The spatial computational grid of PCM has its pole over Hudson Bay, a relatively new feature resulting from the introduction of generalized coordinates to improve resolution near the equator and to better track El Niño, which is an equatorial feature. The atmospheric model uses spherical harmonics, FFTs, and semi-implicit time stepping. The ocean model solves a Helmholtz-type equation with finite differences. The sea ice computations are similar, but with the elastic viscoplastic behavior of the material also incorporated.
A part of the ocean model is basically "solving the Helmholtz equation on distributed computers," Washington said. "It is slow because there is lots of communication and little computation. It still needs a speed-up on the order of 5-15 to accommodate higher-resolution models."
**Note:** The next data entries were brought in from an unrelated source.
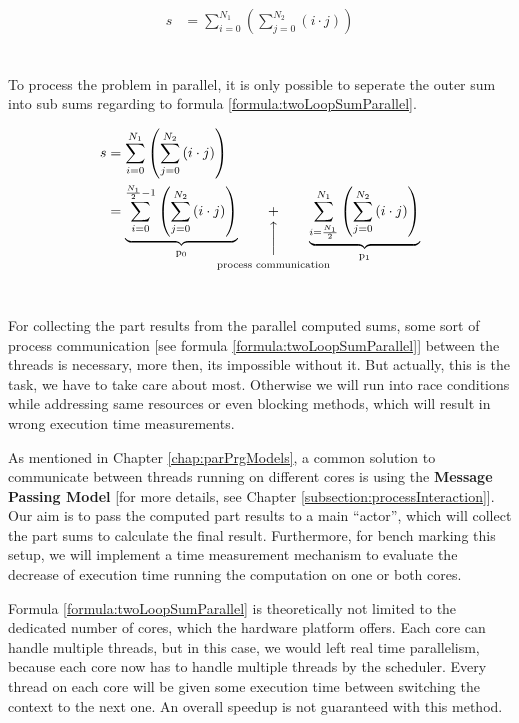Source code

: \begin{align} \label{formula:twoLoopSum}
	\begin{aligned}
	s &= \sum_{i = 0}^{N_1} \left( \sum_{j = 0}^{N_2} \left(i \cdot j\right) \right)
	\end{aligned}
\end{align}
\

To process the problem in parallel, it is only possible to seperate the outer sum into sub sums regarding to formula \ref{formula:twoLoopSumParallel}.

\begin{align} \label{formula:twoLoopSumParallel}
	\begin{aligned}
	s &= \sum_{i = 0}^{N_1} \left( \sum_{j = 0}^{N_2} \left(i \cdot j\right) \right)
	\\ &=  \underbrace{ 
			\sum_{i = 0}^{\frac{N_1}{2} - 1} \left( \sum_{j = 0}^{N_2} \left(i \cdot j\right) \right)
 		}_\text{p\textsubscript{0}} \qquad \vertarrowbox{+}{process communication} \qquad \underbrace{  
 			\sum_{i = \frac{N_1}{2}}^{N_1} \left( \sum_{j = 0}^{N_2} \left(i \cdot j\right) \right)
		}_\text{p\textsubscript{1}}
	\end{aligned}
\end{align}
\

For collecting the part results from the parallel computed sums, some sort of process communication [see formula \ref{formula:twoLoopSumParallel}] between the threads is necessary, more then, its impossible without it. But actually, this is the task, we have to take care about most. Otherwise we will run into race conditions while addressing same resources or even blocking methods, which will result in wrong execution time measurements.

As mentioned in Chapter \ref{chap:parPrgModels}, a common solution to communicate between threads running on different cores is using the \textbf{Message Passing Model} [for more details, see Chapter \ref{subsection:processInteraction}]. Our aim is to pass the computed part results to a main ``actor'', which will collect the part sums to calculate the final result. Furthermore, for bench marking this setup, we will implement a time measurement mechanism to evaluate the decrease of execution time running the computation on one or both cores. 

Formula \ref{formula:twoLoopSumParallel} is theoretically not limited to the dedicated number of cores, which the hardware platform offers. Each core can handle multiple threads, but in this case, we would left real time parallelism, because each core now has to handle multiple threads by the scheduler. Every thread on each core will be given some execution time between switching the context to the next one. An overall speedup is not guaranteed with this method.   

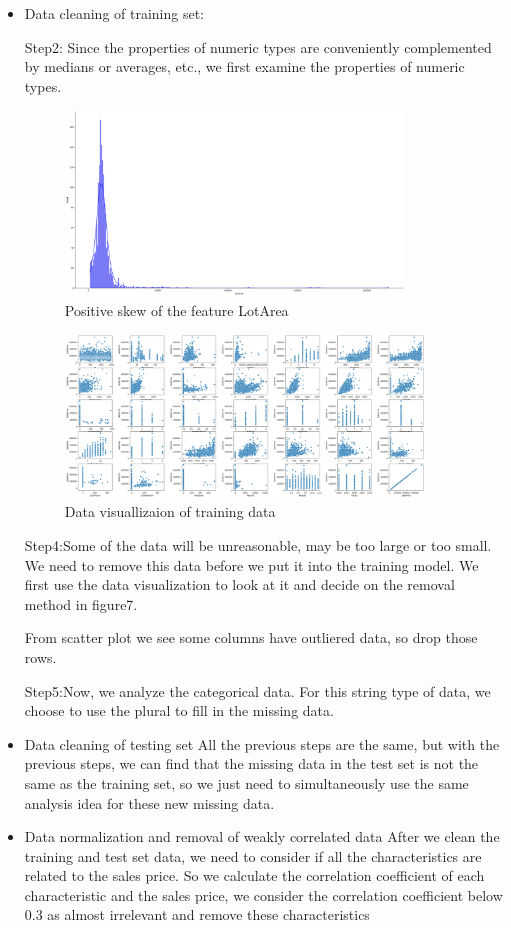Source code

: \documentclass{amsart}
\begin{document}
\begin{itemize}
	\item Data cleaning of training set:\par
	Step2:	Since the properties of numeric types are conveniently complemented by medians or averages, etc., we first examine the properties of numeric types.\par
	\begin{figure}[H]
		\centering
		\includegraphics[width=0.85\textwidth]{../Data/Fig6}
		\caption{Positive skew of the feature LotArea}\label{object}
	\end{figure}
	\begin{figure}[H]
		\centering
		\includegraphics[width=0.9\textwidth]{../Data/Fig7}
		\caption{Data visuallizaion of training data}\label{object}
	\end{figure}
	Step4:Some of the data will be unreasonable, may be too large or too small. We need to remove this data before we put it into the training model. We first use the data visualization to look at it and decide on the removal method in figure7.\par
	From scatter plot we see some columns have outliered data, so drop those rows.\par
	Step5:Now, we analyze the categorical data. For this string type of data, we choose to use the plural to fill in the missing data.\par
	\item Data cleaning of testing set
	All the previous steps are the same, but with the previous steps, we can find that the missing data in the test set is not the same as the training set, so we just need to simultaneously use the same analysis idea for these new missing data.\par
	\item Data normalization and removal of weakly correlated data
	After we clean the training and test set data, we need to consider if all the characteristics are related to the sales price. So we calculate the correlation coefficient of each characteristic and the sales price, we consider the correlation coefficient below 0.3 as almost irrelevant and remove these characteristics
	\end{itemize}
\end{document}
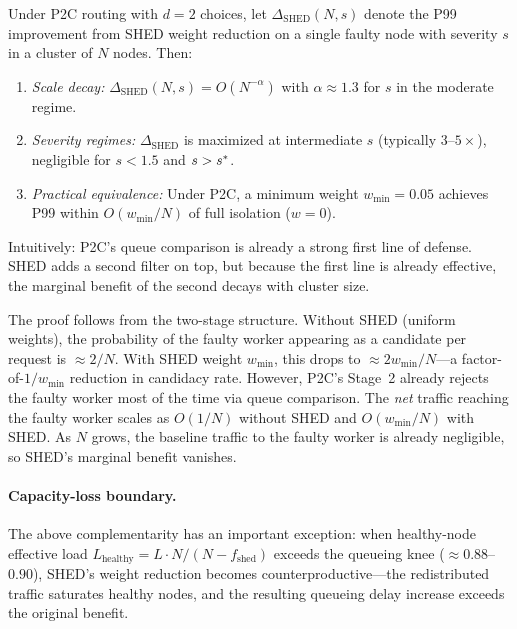 \begin{proposition}
\label{thm:complementarity}
Under P2C routing with $d = 2$ choices, let $\Delta_{\text{SHED}}(N, s)$
denote the P99 improvement from SHED weight reduction on a single faulty
node with severity $s$ in a cluster of $N$ nodes. Then:
\begin{enumerate}
\item[(a)] \emph{Scale decay:} $\Delta_{\text{SHED}}(N, s) = O(N^{-\alpha})$
  with $\alpha \approx 1.3$ for $s$ in the moderate regime.
\item[(b)] \emph{Severity regimes:} $\Delta_{\text{SHED}}$ is maximized
  at intermediate $s$ (typically $3$--$5\times$), negligible for $s < 1.5$
  and $s > \sstar$.
\item[(c)] \emph{Practical equivalence:} Under P2C, a minimum weight
  $w_{\min} = 0.05$ achieves P99 within $O(w_{\min}/N)$ of full isolation
  ($w = 0$).
\end{enumerate}
\end{proposition}

Intuitively: P2C's queue comparison is already a strong first line of
defense. SHED adds a second filter on top, but because the first line
is already effective, the marginal benefit of the second decays with
cluster size.

\medskip

The proof follows from the two-stage structure. Without SHED (uniform
weights), the probability of the faulty worker appearing as a candidate
per request is $\approx 2/N$. With SHED weight $w_{\min}$, this drops to
$\approx 2w_{\min}/N$---a factor-of-$1/w_{\min}$ reduction in candidacy
rate. However, P2C's Stage~2 already rejects the faulty worker most of the
time via queue comparison. The \emph{net} traffic reaching the faulty
worker scales as $O(1/N)$ without SHED and $O(w_{\min}/N)$ with SHED. As
$N$ grows, the baseline traffic to the faulty worker is already negligible,
so SHED's marginal benefit vanishes.

\paragraph{Capacity-loss boundary.}
The above complementarity has an important exception: when healthy-node
effective load
$L_{\text{healthy}} = L \cdot N / (N - f_{\text{shed}})$ exceeds the
queueing knee ($\approx 0.88$--$0.90$), SHED's weight reduction becomes
counterproductive---the redistributed traffic saturates healthy nodes,
and the resulting queueing delay increase exceeds the original benefit.

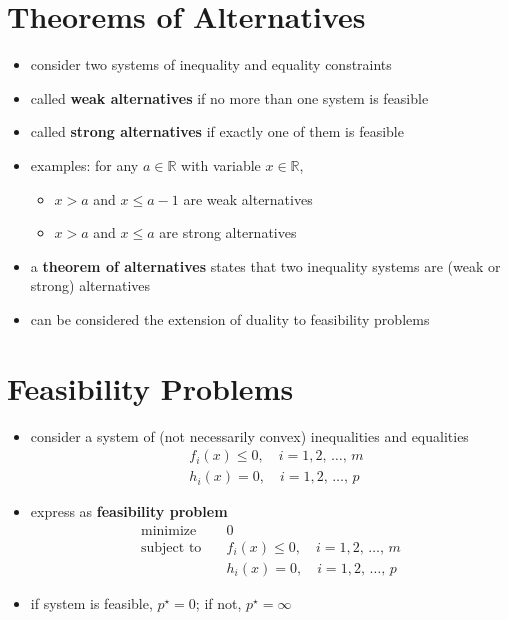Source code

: \documentclass[11pt]{extarticle}
\newcommand{\ds}{\displaystyle}
\theoremstyle{definition}
\begin{document}
\newpage

\section*{Theorems of Alternatives}
\begin{itemize}
  \item consider two systems of inequality and equality constraints
  \item called {\bf weak alternatives} if no more than one system is feasible
  \item called {\bf strong alternatives} if exactly one of them is feasible
  \item examples: for any $a\in\mathbb{R}$ with variable $x\in\mathbb{R}$,
    \begin{itemize}
      \item $x > a$ and $x \leqslant a - 1$ are weak alternatives
      \item $x > a$ and $x \leqslant a$ are strong alternatives
    \end{itemize}
  \item a {\bf theorem of alternatives} states that two inequality systems are (weak or strong) alternatives
  \item can be considered the extension of duality to feasibility problems 
\end{itemize}

\newpage

\section*{Feasibility Problems}
\begin{itemize}
  \item consider a system of (not necessarily convex) inequalities and equalities 
    \begin{align*}
      &f_i(x)\leqslant 0, \quad i = 1, 2,\,\ldots,\,m \\
      &h_i(x) = 0, \quad i = 1, 2,\,\ldots,\,p 
    \end{align*}
  \item express as {\bf feasibility problem}
    \begin{align*}
      \text{minimize}\quad & 0 \\
      \text{subject to}\quad &f_i(x)\leqslant 0, \quad i = 1, 2,\,\ldots,\,m \\
      \qquad\qquad &h_i(x) = 0, \quad i = 1, 2,\,\ldots,\,p 
    \end{align*}
  \item if system is feasible, $\ds p^\star = 0$; if not, $\ds p^\star = \infty$
\end{itemize}
\end{document}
Resolution is a challenge if regional climates are to be modeled correctly. Accurate modeling of evaporation over lakes, for example, requires incorporating the Great Salt Lake and, for evaporation over land, more than the twenty types of vegetation now included.
Another challenge discussed by Washington arises from his long list of needed computational climate change experiments: investigations of the effects of greenhouse gases, sulfate aerosols over cities (the haze you see from airplanes), stratospheric ozone, and biomass burning; historical simulations; and tests of various energy-use and emission-control strategies, among others. Pointing to the complexity of the systems involved, Washington made clear the need for an ensemble of computational experiments that can correctly replicate natural variability of the climate system, for example, temperature anomalies. Future models must also incorporate more detailed interactions between the atmosphere and the land, as in dust storms in the Sahara desert.
Next-generation climate modeling will be performed on large clusters of parallel computers via distant collaborations. Specific contributions that can be made by computational mathematicians include remapping from various grids, efficiently solving the Laplace equation on clustered machines, performing global FFTs, recoding algorithms designed for vector machines for use on distributed clusters, designing algorithms that make better use of caching, and improving numerical methods for all the constituent model components.
Paul Davis is dean of interdisciplinary and global studies at Worcester Polytechnic Institute.